For incorrect coding, the projected improper payments for “spinal fusion, except cervical” was $44 million.

And, for downcoding, “spinal fusion, except cervical” came in with $34 million in projected improper payments.

“Given the component coding nature of spinal procedures (multiple codes are reported for different components, some of which require application of appropriate modifiers), it is not surprising that a majority of claims were found to have errors,” says Gregory Przybylski, MD, immediate past chairman of neuroscience and director of neurosurgery at the New Jersey Neuroscience Institute, JFK Medical Center in Edison, New Jersey. “Since there are often circumstances of bundling, it is important to keep up to date with educational programs to help you navigate the complexities of spinal surgery coding.”

Advanced Imaging Ranks on “Improper Payments by Service Type, Part B” List

CERT also recognized improper payment rates for advanced imaging procedures your neurosurgeon may perform.

For example, advanced imaging (CAT/CT/CTA) of the brain/head/neck had projected improper payments of $22 million.

Also, advanced imaging (MRI/MRA) of the brain/head/neck had projected improper payments of over $12 million.

Many Errors Due to Insufficient Documentation

Across the board, CERT found that the top errors in all specialties for Part B providers fell under “improper payments due to insufficient documentation.” Inconsistent records ranked as 28.2 percent of the errors, missing/inadequate orders came in at 7.3 percent, and missing/inadequate records came in at 30.6 percent.

CERT also identified the top root causes of insufficient documentation errors in Part B providers. They are as follows:

  • Documentation to support medical necessity is missing or inadequate.
  • A valid provider’s order is missing or inadequate.
  • Documentation to support the services were provided or other documentation required for payment of the code is missing or inadequate.
  • Valid provider’s intent to order (for certain services) is missing or inadequate.
  • A signature log to support a clear identity of an illegible signature or an attestation for documentation received without a signature is missing.
  • Result of the diagnostic or laboratory test is missing.

Look at These Issues With E/M Services

CERT also looked at the evaluation and management (E/M) services that had the most projected improper payments, as found in Table K1. Take a look at the top three on the list:

  • 99223 (Initial hospital care, per day, for the evaluation and management of a patient, which requires these 3 key components: A compre­hensive history; A comprehensive examination; and Medical decision making of high complexity…) With an improper payment rate of 24 percent, this code accounted for over $433 million in projected improper payments. Incorrect coding was the top error found with 99223, coming in at 79 percent.
  • 99214 (Office or other outpatient visit for the evaluation and management of an established patient, which requires at least 2 of these 3 key components: A detailed history; A detailed examination; Medical decision making of moderate complexity …) With an improper payment rate of 5 percent, this code accounted for over $423 million in projected improper payments. Incorrect coding was the top error, coming in at 66.8 percent.
  • 99213 (Office or other outpatient visit for the evaluation and management of an established patient, which requires at least 2 of these 3 key components: An expanded problem focused history; An expanded problem focused examination; Medical decision making of low complexity...)
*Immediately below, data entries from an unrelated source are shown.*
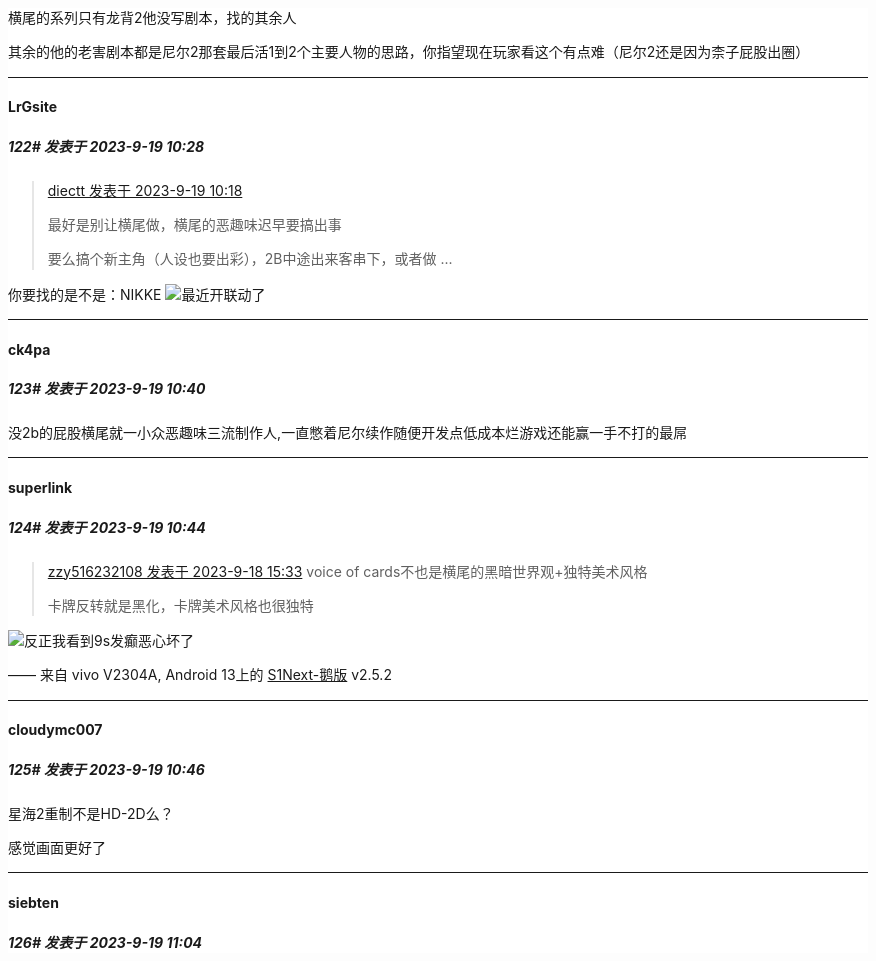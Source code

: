 横尾的系列只有龙背2他没写剧本，找的其余人

其余的他的老害剧本都是尼尔2那套最后活1到2个主要人物的思路，你指望现在玩家看这个有点难（尼尔2还是因为柰子屁股出圈）


*****

####  LrGsite  
##### 122#       发表于 2023-9-19 10:28

<blockquote><a href="httphttps://bbs.saraba1st.com/2b/forum.php?mod=redirect&amp;goto=findpost&amp;pid=62454968&amp;ptid=2153000" target="_blank">diectt 发表于 2023-9-19 10:18</a>

最好是别让横尾做，横尾的恶趣味迟早要搞出事

要么搞个新主角（人设也要出彩），2B中途出来客串下，或者做 ...</blockquote>
你要找的是不是：NIKKE
<img src="https://static.saraba1st.com/image/smiley/face2017/022.png" referrerpolicy="no-referrer">最近开联动了


*****

####  ck4pa  
##### 123#       发表于 2023-9-19 10:40

没2b的屁股横尾就一小众恶趣味三流制作人,一直憋着尼尔续作随便开发点低成本烂游戏还能赢一手不打的最屌


*****

####  superlink  
##### 124#       发表于 2023-9-19 10:44

<blockquote><a href="httphttps://bbs.saraba1st.com/2b/forum.php?mod=redirect&amp;goto=findpost&amp;pid=62447391&amp;ptid=2153000" target="_blank">zzy516232108 发表于 2023-9-18 15:33</a>
voice of cards不也是横尾的黑暗世界观+独特美术风格

卡牌反转就是黑化，卡牌美术风格也很独特</blockquote>
<img src="https://static.saraba1st.com/image/smiley/face2017/067.png" referrerpolicy="no-referrer">反正我看到9s发癫恶心坏了

—— 来自 vivo V2304A, Android 13上的 [S1Next-鹅版](https://github.com/ykrank/S1-Next/releases) v2.5.2

*****

####  cloudymc007  
##### 125#       发表于 2023-9-19 10:46

星海2重制不是HD-2D么？

感觉画面更好了


*****

####  siebten  
##### 126#       发表于 2023-9-19 11:04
Bottom line: CERT found “incorrect coding” as the top error among the E/M codes, resulting in the most improper payments. To avoid making incorrect coding mistakes in your practice, always make sure that you read the medical documentation carefully, understand and follow your CPT® and ICD-10 guidelines, and learn your payers’ specific rules.

Particularly given the documentation requirements for E/M services and the additional complexity that electronic health records (EHRs) have brought, it is more important than ever to be familiar with reporting requirements and confirm that the documentation supports the level of service being claimed, Przybylski says.